■ **Task instructions**:
Using the data below, reproduce exactly the lines from the line with "- 📫 How to reach me ..." to the line with "## Objective", both included; pictures must be dropped.

■ **Extracted data**:
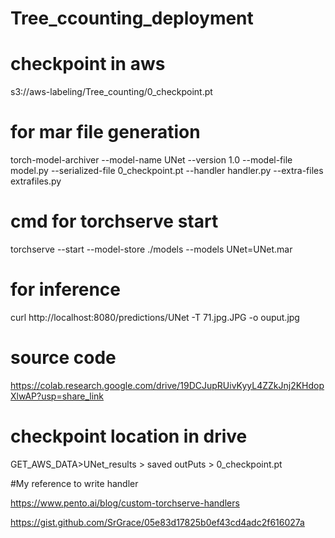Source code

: # Tree_ccounting_deployment


# checkpoint in aws

s3://aws-labeling/Tree_counting/0_checkpoint.pt

# for mar file generation

torch-model-archiver --model-name UNet --version 1.0 --model-file model.py --serialized-file 0_checkpoint.pt --handler handler.py --extra-files extrafiles.py

# cmd for torchserve start

torchserve --start --model-store ./models --models UNet=UNet.mar 

# for  inference

curl http://localhost:8080/predictions/UNet -T 71.jpg.JPG -o ouput.jpg

# source code

https://colab.research.google.com/drive/19DCJupRUivKyyL4ZZkJnj2KHdopXlwAP?usp=share_link

# checkpoint location in drive 

GET_AWS_DATA>UNet_results > saved outPuts > 0_checkpoint.pt

#My reference to write handler 

https://www.pento.ai/blog/custom-torchserve-handlers

https://gist.github.com/SrGrace/05e83d17825b0ef43cd4adc2f616027a
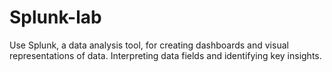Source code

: # Splunk-lab
Use Splunk, a data analysis tool, for creating dashboards and visual representations of data. Interpreting data fields and identifying key insights.
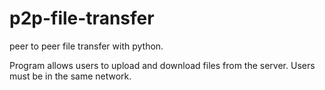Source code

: # p2p-file-transfer
peer to peer file transfer with python.

Program allows users to upload and download files from the server.
Users must be in the same network.
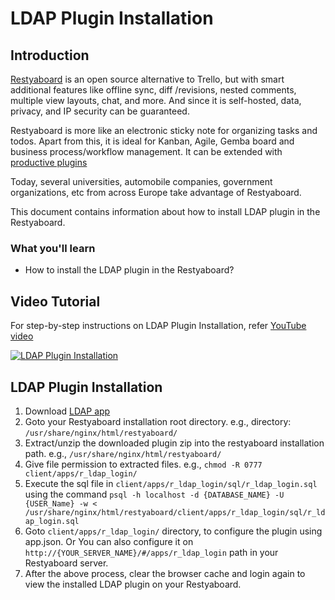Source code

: # LDAP Plugin Installation

## Introduction

[Restyaboard](https://restya.com/board) is an open source alternative to Trello, but with smart additional features like offline sync, diff /revisions, nested comments, multiple view layouts, chat, and more. And since it is self-hosted, data, privacy, and IP security can be guaranteed.

Restyaboard is more like an electronic sticky note for organizing tasks and todos. Apart from this, it is ideal for Kanban, Agile, Gemba board and business process/workflow management. It can be extended with [productive plugins](https://restya.com/board/apps "productive plugins")

Today, several universities, automobile companies, government organizations, etc from across Europe take advantage of Restyaboard.

This document contains information about how to install LDAP plugin in the Restyaboard.

### What you'll learn

*   How to install the LDAP plugin in the Restyaboard?

## Video Tutorial

For step-by-step instructions on LDAP Plugin Installation, refer [YouTube video](https://www.youtube.com/watch?v=g5SzFy4n4u4 "Watch video on LDAP Plugin Installation")

[![LDAP Plugin Installation](ldap_installation.png "LDAP Plugin Installation")](http://www.youtube.com/watch?v=g5SzFy4n4u4 "Watch video on LDAP Plugin Installation")  

## LDAP Plugin Installation

1.  Download [LDAP app](https://restya.com/board/apps/r_ldap_login "LDAP app")
2.  Goto your Restyaboard installation root directory. e.g., directory: `/usr/share/nginx/html/restyaboard/`
3.  Extract/unzip the downloaded plugin zip into the restyaboard installation path. e.g., `/usr/share/nginx/html/restyaboard/`
4.  Give file permission to extracted files. e.g., `chmod -R 0777 client/apps/r_ldap_login/`
5.  Execute the sql file in `client/apps/r_ldap_login/sql/r_ldap_login.sql` using the command `psql -h localhost -d {DATABASE_NAME} -U {USER_Name} -w < /usr/share/nginx/html/restyaboard/client/apps/r_ldap_login/sql/r_ldap_login.sql`
6.  Goto `client/apps/r_ldap_login/` directory, to configure the plugin using app.json. Or You can also configure it on `http://{YOUR_SERVER_NAME}/#/apps/r_ldap_login` path in your Restyaboard server.
7.  After the above process, clear the browser cache and login again to view the installed LDAP plugin on your Restyaboard.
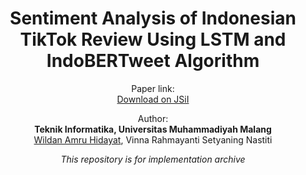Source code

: <h1 align="center">
  Sentiment Analysis of Indonesian TikTok Review Using LSTM and IndoBERTweet Algorithm
</h1>

<p align="center">
  Paper link:
  <br/>
  <a href="https://e-jurnal.lppmunsera.org/index.php/jsii/article/view/9168">Download on JSiI</a>
</p>

<p align="center">
  Author: 
  <br/>  
  <b>Teknik Informatika, Universitas Muhammadiyah Malang</b>
  <br/>
  <a href="wah110803@gmail.com">Wildan Amru Hidayat</a>,
  <a>Vinna Rahmayanti Setyaning Nastiti</a>
</p>

<p align="center">
  <i>
  This repository is for implementation archive
  </i>
</p>
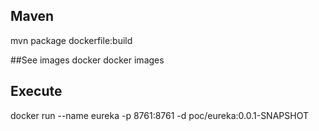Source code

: ## Maven 
mvn package dockerfile:build

##See images docker
docker images

## Execute
docker run --name eureka -p 8761:8761 -d poc/eureka:0.0.1-SNAPSHOT 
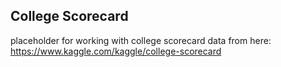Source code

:## College Scorecard

placeholder for working with college scorecard data from here: https://www.kaggle.com/kaggle/college-scorecard
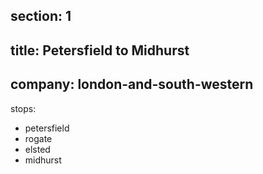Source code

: ﻿section: 1
----
title: Petersfield to Midhurst
----
company: london-and-south-western
----
stops:
- petersfield
- rogate
- elsted
- midhurst
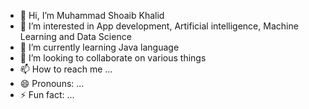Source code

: - 👋 Hi, I’m Muhammad Shoaib Khalid
- 👀 I’m interested in App development, Artificial intelligence, Machine Learning and Data Science 
- 🌱 I’m currently learning Java language
- 💞️ I’m looking to collaborate on various things
- 📫 How to reach me ...
- 😄 Pronouns: ...
- ⚡ Fun fact: ...

<!---
Shoaibkhalid65/Shoaibkhalid65 is a ✨ special ✨ repository because its `README.md` (this file) appears on your GitHub profile.
You can click the Preview link to take a look at your changes.
--->
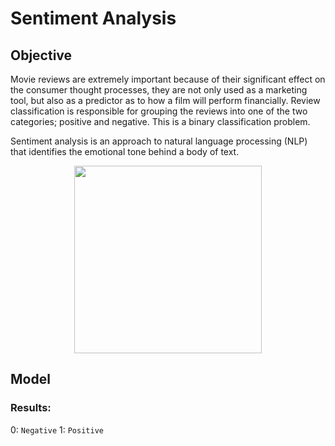 # Sentiment Analysis

## Objective
Movie reviews are extremely important because of their significant effect on the consumer thought processes, they are not only used as a marketing tool, but also as a predictor as to how a film will perform financially. Review classification is responsible for grouping the reviews into one of the two categories;  positive and negative. This is a binary classification problem.

Sentiment analysis is an approach to natural language processing (NLP) that identifies the emotional tone behind a body of text.

<p align="center">
<img src = https://user-images.githubusercontent.com/62629426/227086082-013c2166-2ece-4651-ae55-8541ec17025c.png width = 300>
</p>


## Model

### Results:

0: `Negative`
1: `Positive`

■ **Answer box**:
- 📫 How to reach me ...
- 😄 Pronouns: ...
- ⚡ Fun fact: ...

<!---
Shoaibkhalid65/Shoaibkhalid65 is a ✨ special ✨ repository because its `README.md` (this file) appears on your GitHub profile.
You can click the Preview link to take a look at your changes.
--->
 # Sentiment Analysis

## Objective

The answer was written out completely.